◆ **EXERCISE**: Scan the entries below for the word "peace". Copy out every line in which it occurs.
═════ RECORDS FOR PROCESSING ═════
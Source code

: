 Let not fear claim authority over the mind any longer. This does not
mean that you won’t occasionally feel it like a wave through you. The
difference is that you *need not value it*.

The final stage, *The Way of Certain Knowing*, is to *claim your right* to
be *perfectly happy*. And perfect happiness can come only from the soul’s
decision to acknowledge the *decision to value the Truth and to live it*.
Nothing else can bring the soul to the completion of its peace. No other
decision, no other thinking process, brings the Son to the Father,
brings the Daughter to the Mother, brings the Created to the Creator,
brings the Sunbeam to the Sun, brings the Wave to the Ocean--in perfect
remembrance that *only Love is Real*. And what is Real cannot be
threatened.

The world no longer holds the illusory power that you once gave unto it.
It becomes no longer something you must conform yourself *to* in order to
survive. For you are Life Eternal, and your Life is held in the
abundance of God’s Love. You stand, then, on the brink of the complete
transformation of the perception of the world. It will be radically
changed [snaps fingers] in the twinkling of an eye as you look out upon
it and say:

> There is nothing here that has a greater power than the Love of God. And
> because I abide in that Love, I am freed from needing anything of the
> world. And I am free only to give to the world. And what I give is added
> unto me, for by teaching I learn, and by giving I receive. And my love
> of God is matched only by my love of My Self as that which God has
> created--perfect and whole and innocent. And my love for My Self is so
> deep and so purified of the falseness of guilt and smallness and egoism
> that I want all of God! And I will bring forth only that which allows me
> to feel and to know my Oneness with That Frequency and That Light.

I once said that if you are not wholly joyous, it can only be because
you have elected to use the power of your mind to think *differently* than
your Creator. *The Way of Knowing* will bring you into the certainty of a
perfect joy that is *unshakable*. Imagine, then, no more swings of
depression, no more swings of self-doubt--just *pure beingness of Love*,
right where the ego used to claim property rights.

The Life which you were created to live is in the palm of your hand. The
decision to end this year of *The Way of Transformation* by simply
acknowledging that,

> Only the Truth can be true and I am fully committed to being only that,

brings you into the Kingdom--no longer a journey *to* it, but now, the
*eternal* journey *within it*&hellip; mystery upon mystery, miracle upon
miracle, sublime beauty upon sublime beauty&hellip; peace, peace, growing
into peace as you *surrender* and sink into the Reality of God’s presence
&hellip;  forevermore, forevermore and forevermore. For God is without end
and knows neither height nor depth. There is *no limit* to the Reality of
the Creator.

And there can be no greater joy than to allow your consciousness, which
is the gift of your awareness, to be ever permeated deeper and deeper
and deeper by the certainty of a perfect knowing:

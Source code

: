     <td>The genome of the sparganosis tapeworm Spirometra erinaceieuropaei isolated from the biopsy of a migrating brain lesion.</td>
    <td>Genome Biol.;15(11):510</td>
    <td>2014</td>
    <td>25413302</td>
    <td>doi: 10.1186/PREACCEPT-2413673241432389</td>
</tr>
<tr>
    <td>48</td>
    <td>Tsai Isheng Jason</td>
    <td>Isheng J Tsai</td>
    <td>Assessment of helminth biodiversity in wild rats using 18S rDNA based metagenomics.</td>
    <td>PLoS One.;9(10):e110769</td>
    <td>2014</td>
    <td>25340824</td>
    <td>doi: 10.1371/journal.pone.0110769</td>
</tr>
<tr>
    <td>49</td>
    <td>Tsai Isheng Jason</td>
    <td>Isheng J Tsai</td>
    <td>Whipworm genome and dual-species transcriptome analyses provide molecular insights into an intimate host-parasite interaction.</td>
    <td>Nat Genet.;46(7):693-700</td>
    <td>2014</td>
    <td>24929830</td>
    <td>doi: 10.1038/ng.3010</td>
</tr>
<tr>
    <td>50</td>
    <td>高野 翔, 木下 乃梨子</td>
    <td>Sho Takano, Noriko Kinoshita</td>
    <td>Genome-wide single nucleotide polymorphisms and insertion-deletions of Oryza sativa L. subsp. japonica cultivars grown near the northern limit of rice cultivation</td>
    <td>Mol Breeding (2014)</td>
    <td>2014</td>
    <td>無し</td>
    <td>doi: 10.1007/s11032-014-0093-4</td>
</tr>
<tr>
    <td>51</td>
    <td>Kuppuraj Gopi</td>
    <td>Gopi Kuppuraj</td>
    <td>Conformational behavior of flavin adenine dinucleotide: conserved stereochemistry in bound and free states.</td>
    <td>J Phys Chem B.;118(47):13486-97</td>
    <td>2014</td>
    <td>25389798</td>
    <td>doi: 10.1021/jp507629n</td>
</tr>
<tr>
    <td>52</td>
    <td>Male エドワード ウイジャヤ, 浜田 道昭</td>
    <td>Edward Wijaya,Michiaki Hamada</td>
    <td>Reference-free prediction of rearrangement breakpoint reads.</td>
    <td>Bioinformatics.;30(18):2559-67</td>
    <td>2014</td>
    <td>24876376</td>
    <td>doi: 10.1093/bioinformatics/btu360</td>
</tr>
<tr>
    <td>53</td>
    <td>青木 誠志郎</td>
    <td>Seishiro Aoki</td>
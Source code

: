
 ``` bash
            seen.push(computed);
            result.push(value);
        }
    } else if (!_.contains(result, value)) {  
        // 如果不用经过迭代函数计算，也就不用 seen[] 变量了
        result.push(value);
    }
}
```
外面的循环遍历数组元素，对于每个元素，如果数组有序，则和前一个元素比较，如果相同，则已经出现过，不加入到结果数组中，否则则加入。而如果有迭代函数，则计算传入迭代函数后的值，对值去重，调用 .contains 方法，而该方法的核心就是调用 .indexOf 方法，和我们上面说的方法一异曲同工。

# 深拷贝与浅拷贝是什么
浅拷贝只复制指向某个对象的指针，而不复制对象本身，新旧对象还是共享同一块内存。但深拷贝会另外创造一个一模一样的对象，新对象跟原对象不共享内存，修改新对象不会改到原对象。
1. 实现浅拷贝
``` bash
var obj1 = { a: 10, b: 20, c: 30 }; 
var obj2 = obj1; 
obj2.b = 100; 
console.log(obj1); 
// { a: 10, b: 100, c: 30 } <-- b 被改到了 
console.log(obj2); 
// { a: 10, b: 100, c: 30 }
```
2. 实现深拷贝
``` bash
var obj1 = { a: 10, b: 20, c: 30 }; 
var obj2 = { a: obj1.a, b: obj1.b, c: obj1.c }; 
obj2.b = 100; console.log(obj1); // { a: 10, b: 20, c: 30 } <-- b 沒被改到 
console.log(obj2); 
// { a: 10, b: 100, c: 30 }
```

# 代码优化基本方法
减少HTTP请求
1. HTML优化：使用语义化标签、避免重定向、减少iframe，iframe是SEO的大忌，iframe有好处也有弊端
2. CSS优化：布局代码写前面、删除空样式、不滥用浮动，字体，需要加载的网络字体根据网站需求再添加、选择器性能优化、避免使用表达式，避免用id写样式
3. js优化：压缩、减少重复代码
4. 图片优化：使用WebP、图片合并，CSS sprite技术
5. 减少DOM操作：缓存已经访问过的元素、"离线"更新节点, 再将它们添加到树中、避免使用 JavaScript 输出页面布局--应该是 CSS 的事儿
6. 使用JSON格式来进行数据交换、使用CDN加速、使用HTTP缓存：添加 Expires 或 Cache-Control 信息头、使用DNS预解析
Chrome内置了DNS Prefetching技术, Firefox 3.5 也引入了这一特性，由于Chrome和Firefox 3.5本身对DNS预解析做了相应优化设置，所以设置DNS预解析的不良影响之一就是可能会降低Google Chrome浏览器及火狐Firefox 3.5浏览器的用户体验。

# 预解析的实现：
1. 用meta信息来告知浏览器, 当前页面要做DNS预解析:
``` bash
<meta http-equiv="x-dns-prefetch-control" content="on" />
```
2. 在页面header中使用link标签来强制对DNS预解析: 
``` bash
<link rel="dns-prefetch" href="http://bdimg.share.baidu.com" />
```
═════
◆ **ANSWER TO THE PROBLEM**:
Nothing else can bring the soul to the completion of its peace. No other
miracle, sublime beauty upon sublime beauty&hellip; peace, peace, growing
into peace as you *surrender* and sink into the Reality of God’s presence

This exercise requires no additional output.